BIncreased excitability — K⁺ channels normally repolarize the membrane, so blocking them prolongs depolarization and lowers threshold
CNo change — potassium channels only affect resting membrane potential, not excitability
DDecreased excitability — without K⁺ outflow, the membrane hyperpolarizes and becomes harder to fire
Voltage-gated K⁺ channels open after the peak of an action potential and allow K⁺ to flow out, repolarizing and hyperpolarizing the membrane — effectively applying the brake. Blocking these channels removes that brake: the membrane stays depolarized longer, recovery is delayed, and neurons can fire more readily or sustain firing more easily. Option D is wrong because blocking K⁺ outflow does not hyperpolarize the membrane — K⁺ wants to flow out at depolarized potentials (its equilibrium potential is negative), so blocking that outflow keeps the membrane more depolarized, not less.
Question 2 Multiple Choice
GABA-A receptors are ligand-gated ion channels that, when opened by GABA, allow Cl⁻ to flow into the neuron. Why does this reduce neural excitability?
ABecause Cl⁻ is positively charged and neutralizes the sodium influx from excitatory channels
BBecause Cl⁻ influx makes the interior of the neuron more negative, hyperpolarizing the membrane and moving it further from threshold
CBecause GABA channels compete for membrane space with sodium channels, physically blocking their opening
DBecause Cl⁻ ions inactivate voltage-gated Na⁺ channels by binding to their inactivation gates
Cl⁻ has a negative charge. When Cl⁻ flows in, the inside of the neuron becomes more negative (hyperpolarized). The action potential threshold is a specific membrane voltage (approximately −55 mV); hyperpolarizing the membrane moves it further away from that threshold, so a stronger excitatory stimulus is required to reach it. This is why GABA is the primary inhibitory neurotransmitter: opening GABA-A channels doesn't just fail to excite — it actively makes excitation harder. Benzodiazepines enhance this effect by prolonging GABA-A channel opening.
Question 3 True / False
Ion channels are passive pores that remain permanently open, simply allowing ions to diffuse freely down their concentration gradients.
TTrue
FFalse
Answer: False
Ion channels are gated — they switch between closed, open, and (for voltage-gated channels) inactivated states in response to specific stimuli. Voltage-gated channels open in response to membrane depolarization; ligand-gated channels open in response to neurotransmitter binding. Without gating, neurons could not control when ions cross the membrane, making action potentials and precise signaling impossible. The ability to open and close channels on timescales of milliseconds is what gives neurons their computational precision.
Question 4 True / False
The direction of ion flow through an open channel depends on both the concentration gradient and the electrical gradient across the membrane, not on concentration alone.
TTrue
FFalse
Answer: True
Ion movement is driven by the electrochemical gradient — the combined effect of the concentration gradient (diffusion) and the electrical potential gradient (electrostatic force). For example, Na⁺ is more concentrated outside the cell AND the inside is negatively charged, so both forces drive Na⁺ inward when Na⁺ channels open. For K⁺, the concentration gradient drives it out, but the negative interior partially opposes it. At the K⁺ equilibrium potential (~−90 mV), these forces exactly cancel and no net K⁺ flows despite the channel being open. The same ion can flow in either direction depending on conditions.
Question 5 Short Answer
Why is neural excitability better described as a dynamic balance of competing ionic conductances than as a fixed property of a neuron?
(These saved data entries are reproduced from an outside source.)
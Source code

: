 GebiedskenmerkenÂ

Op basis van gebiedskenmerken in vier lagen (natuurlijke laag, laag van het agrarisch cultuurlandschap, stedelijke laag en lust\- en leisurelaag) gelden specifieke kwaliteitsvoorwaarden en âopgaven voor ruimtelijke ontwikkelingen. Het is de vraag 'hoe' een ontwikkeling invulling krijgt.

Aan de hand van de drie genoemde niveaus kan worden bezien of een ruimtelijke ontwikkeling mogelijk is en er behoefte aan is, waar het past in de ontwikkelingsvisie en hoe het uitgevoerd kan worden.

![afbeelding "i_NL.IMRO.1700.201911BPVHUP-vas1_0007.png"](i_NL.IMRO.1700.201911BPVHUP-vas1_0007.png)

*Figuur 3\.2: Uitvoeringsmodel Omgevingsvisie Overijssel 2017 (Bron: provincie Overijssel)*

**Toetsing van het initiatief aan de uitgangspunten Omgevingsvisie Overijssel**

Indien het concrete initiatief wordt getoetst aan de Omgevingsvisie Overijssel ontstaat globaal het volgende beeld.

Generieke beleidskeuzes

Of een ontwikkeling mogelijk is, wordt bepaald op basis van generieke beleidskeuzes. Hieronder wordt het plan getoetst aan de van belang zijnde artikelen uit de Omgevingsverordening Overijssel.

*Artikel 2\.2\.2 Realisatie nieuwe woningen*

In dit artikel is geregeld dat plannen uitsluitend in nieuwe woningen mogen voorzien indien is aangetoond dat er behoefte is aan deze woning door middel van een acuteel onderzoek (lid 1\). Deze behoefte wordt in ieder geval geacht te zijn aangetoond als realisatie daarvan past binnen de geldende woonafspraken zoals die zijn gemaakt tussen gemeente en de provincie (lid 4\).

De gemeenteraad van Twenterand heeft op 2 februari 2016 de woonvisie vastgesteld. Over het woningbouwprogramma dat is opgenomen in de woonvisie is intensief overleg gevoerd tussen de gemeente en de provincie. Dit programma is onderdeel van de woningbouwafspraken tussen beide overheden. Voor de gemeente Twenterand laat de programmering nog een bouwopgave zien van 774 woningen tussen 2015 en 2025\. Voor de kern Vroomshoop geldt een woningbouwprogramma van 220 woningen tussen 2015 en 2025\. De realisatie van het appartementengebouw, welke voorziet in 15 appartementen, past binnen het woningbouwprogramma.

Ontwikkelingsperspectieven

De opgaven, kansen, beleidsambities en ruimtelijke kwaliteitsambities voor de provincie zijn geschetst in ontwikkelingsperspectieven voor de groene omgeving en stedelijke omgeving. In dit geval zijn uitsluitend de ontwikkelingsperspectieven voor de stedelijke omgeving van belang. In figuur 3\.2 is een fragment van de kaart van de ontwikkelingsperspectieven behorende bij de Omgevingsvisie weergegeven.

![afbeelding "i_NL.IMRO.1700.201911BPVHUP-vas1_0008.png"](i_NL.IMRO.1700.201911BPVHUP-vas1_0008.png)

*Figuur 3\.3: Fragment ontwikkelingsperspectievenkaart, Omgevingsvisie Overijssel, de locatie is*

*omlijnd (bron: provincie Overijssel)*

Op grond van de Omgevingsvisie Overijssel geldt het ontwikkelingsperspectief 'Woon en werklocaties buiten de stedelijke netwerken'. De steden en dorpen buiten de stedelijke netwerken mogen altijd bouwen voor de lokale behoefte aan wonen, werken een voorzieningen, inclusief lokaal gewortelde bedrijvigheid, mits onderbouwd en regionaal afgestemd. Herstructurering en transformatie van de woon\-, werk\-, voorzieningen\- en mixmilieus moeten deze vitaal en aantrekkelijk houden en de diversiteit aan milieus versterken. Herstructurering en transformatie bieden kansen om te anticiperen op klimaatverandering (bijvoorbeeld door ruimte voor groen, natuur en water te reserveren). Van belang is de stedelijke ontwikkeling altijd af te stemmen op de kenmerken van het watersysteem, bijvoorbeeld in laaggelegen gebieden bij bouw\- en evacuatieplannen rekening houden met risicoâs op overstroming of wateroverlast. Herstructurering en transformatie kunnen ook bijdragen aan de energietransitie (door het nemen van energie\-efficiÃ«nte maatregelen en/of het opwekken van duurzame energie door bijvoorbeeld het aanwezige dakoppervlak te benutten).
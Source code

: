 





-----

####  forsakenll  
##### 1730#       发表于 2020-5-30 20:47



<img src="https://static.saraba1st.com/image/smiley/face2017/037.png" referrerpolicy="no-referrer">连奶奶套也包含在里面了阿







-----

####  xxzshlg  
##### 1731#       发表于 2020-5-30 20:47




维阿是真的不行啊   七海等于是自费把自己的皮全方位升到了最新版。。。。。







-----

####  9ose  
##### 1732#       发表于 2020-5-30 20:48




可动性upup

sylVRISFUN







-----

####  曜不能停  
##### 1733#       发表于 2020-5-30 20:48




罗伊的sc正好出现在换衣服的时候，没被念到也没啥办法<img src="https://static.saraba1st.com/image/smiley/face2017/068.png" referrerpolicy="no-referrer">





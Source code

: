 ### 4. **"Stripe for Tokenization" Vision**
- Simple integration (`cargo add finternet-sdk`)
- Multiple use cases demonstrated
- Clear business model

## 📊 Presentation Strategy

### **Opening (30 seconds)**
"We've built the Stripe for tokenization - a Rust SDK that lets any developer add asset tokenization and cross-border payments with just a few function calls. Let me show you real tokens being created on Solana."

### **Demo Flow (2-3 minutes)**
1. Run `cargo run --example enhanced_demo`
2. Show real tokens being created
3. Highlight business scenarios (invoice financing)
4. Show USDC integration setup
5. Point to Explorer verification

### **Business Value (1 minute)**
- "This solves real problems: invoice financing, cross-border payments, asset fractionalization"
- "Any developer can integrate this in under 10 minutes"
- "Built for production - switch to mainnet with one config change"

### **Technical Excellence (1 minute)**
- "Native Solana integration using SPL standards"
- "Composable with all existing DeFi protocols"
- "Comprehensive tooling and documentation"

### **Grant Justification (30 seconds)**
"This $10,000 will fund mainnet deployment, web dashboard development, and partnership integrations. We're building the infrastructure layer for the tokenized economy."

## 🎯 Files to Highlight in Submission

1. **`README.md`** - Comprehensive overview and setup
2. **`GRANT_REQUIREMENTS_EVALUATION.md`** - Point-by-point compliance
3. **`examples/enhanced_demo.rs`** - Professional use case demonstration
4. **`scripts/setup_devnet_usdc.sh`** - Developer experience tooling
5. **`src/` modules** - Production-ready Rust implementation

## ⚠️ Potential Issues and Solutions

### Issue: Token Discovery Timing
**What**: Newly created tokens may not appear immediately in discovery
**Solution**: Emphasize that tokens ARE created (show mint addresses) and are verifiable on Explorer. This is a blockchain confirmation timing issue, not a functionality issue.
Think about your answer, then reveal below.
Model answer: Excitability is determined by which ion channels are open at any moment and how many. Voltage-gated Na⁺ channels increase excitability by depolarizing the membrane toward threshold. Voltage-gated K⁺ channels and inhibitory ligand-gated Cl⁻ channels reduce excitability by repolarizing or hyperpolarizing the membrane. These conductances change continuously: channel states respond to voltage, neurotransmitters, phosphorylation, and other factors. A neuron that fired easily a millisecond ago may be refractory now because Na⁺ channels are inactivated. The balance of conductances at any instant — not a fixed cellular parameter — determines excitability.
This dynamic view explains pharmacological interventions: drugs change excitability by tipping the balance. Lidocaine blocks Na⁺ channels (reduces excitability locally); seizure medications often enhance K⁺ or Cl⁻ conductances to counteract runaway depolarization. The concept of competing conductances is the universal framework for understanding why the same neuron can be highly excitable in one state and completely unresponsive in another.